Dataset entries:
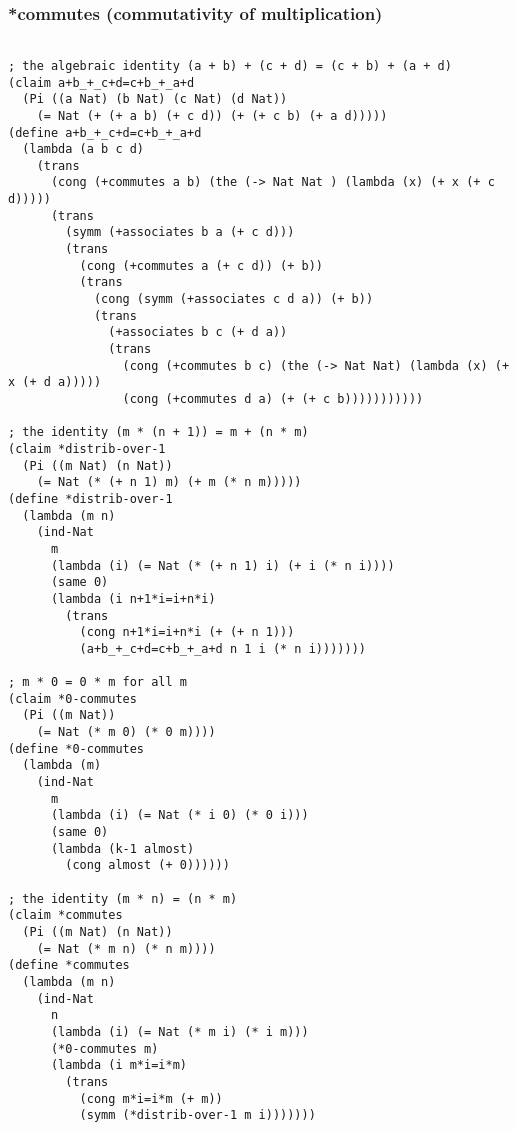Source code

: \subsubsection{*commutes (commutativity of multiplication)} \label{code:*commutes}
\begin{lstlisting}

; the algebraic identity (a + b) + (c + d) = (c + b) + (a + d)
(claim a+b_+_c+d=c+b_+_a+d
  (Pi ((a Nat) (b Nat) (c Nat) (d Nat))
    (= Nat (+ (+ a b) (+ c d)) (+ (+ c b) (+ a d)))))
(define a+b_+_c+d=c+b_+_a+d
  (lambda (a b c d)
    (trans
      (cong (+commutes a b) (the (-> Nat Nat ) (lambda (x) (+ x (+ c d)))))
      (trans
        (symm (+associates b a (+ c d)))
        (trans
          (cong (+commutes a (+ c d)) (+ b))
          (trans
            (cong (symm (+associates c d a)) (+ b))
            (trans
              (+associates b c (+ d a))
              (trans
                (cong (+commutes b c) (the (-> Nat Nat) (lambda (x) (+ x (+ d a)))))
                (cong (+commutes d a) (+ (+ c b)))))))))))

; the identity (m * (n + 1)) = m + (n * m)
(claim *distrib-over-1
  (Pi ((m Nat) (n Nat))
    (= Nat (* (+ n 1) m) (+ m (* n m)))))
(define *distrib-over-1
  (lambda (m n)
    (ind-Nat
      m
      (lambda (i) (= Nat (* (+ n 1) i) (+ i (* n i))))
      (same 0)
      (lambda (i n+1*i=i+n*i)
        (trans
          (cong n+1*i=i+n*i (+ (+ n 1)))
          (a+b_+_c+d=c+b_+_a+d n 1 i (* n i)))))))

; m * 0 = 0 * m for all m
(claim *0-commutes
  (Pi ((m Nat))
    (= Nat (* m 0) (* 0 m))))
(define *0-commutes
  (lambda (m)
    (ind-Nat
      m
      (lambda (i) (= Nat (* i 0) (* 0 i)))
      (same 0)
      (lambda (k-1 almost)
        (cong almost (+ 0))))))

; the identity (m * n) = (n * m)
(claim *commutes
  (Pi ((m Nat) (n Nat))
    (= Nat (* m n) (* n m))))
(define *commutes
  (lambda (m n)
    (ind-Nat
      n
      (lambda (i) (= Nat (* m i) (* i m)))
      (*0-commutes m)
      (lambda (i m*i=i*m)
        (trans
          (cong m*i=i*m (+ m))
          (symm (*distrib-over-1 m i)))))))
\end{lstlisting}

__Brief__: Without the pictures, return all the records precisely as they stand.

__Answer space__:
Source code

: \subsubsection{*commutes (commutativity of multiplication)} \label{code:*commutes}
\begin{lstlisting}

; the algebraic identity (a + b) + (c + d) = (c + b) + (a + d)
(claim a+b_+_c+d=c+b_+_a+d
  (Pi ((a Nat) (b Nat) (c Nat) (d Nat))
    (= Nat (+ (+ a b) (+ c d)) (+ (+ c b) (+ a d)))))
(define a+b_+_c+d=c+b_+_a+d
  (lambda (a b c d)
    (trans
      (cong (+commutes a b) (the (-> Nat Nat ) (lambda (x) (+ x (+ c d)))))
      (trans
        (symm (+associates b a (+ c d)))
        (trans
          (cong (+commutes a (+ c d)) (+ b))
          (trans
            (cong (symm (+associates c d a)) (+ b))
            (trans
              (+associates b c (+ d a))
              (trans
                (cong (+commutes b c) (the (-> Nat Nat) (lambda (x) (+ x (+ d a)))))
                (cong (+commutes d a) (+ (+ c b)))))))))))

; the identity (m * (n + 1)) = m + (n * m)
(claim *distrib-over-1
  (Pi ((m Nat) (n Nat))
    (= Nat (* (+ n 1) m) (+ m (* n m)))))
(define *distrib-over-1
  (lambda (m n)
    (ind-Nat
      m
      (lambda (i) (= Nat (* (+ n 1) i) (+ i (* n i))))
      (same 0)
      (lambda (i n+1*i=i+n*i)
        (trans
          (cong n+1*i=i+n*i (+ (+ n 1)))
          (a+b_+_c+d=c+b_+_a+d n 1 i (* n i)))))))

; m * 0 = 0 * m for all m
(claim *0-commutes
  (Pi ((m Nat))
    (= Nat (* m 0) (* 0 m))))
(define *0-commutes
  (lambda (m)
    (ind-Nat
      m
      (lambda (i) (= Nat (* i 0) (* 0 i)))
      (same 0)
      (lambda (k-1 almost)
        (cong almost (+ 0))))))

; the identity (m * n) = (n * m)
(claim *commutes
  (Pi ((m Nat) (n Nat))
    (= Nat (* m n) (* n m))))
(define *commutes
  (lambda (m n)
    (ind-Nat
      n
      (lambda (i) (= Nat (* m i) (* i m)))
      (*0-commutes m)
      (lambda (i m*i=i*m)
        (trans
          (cong m*i=i*m (+ m))
          (symm (*distrib-over-1 m i)))))))
\end{lstlisting}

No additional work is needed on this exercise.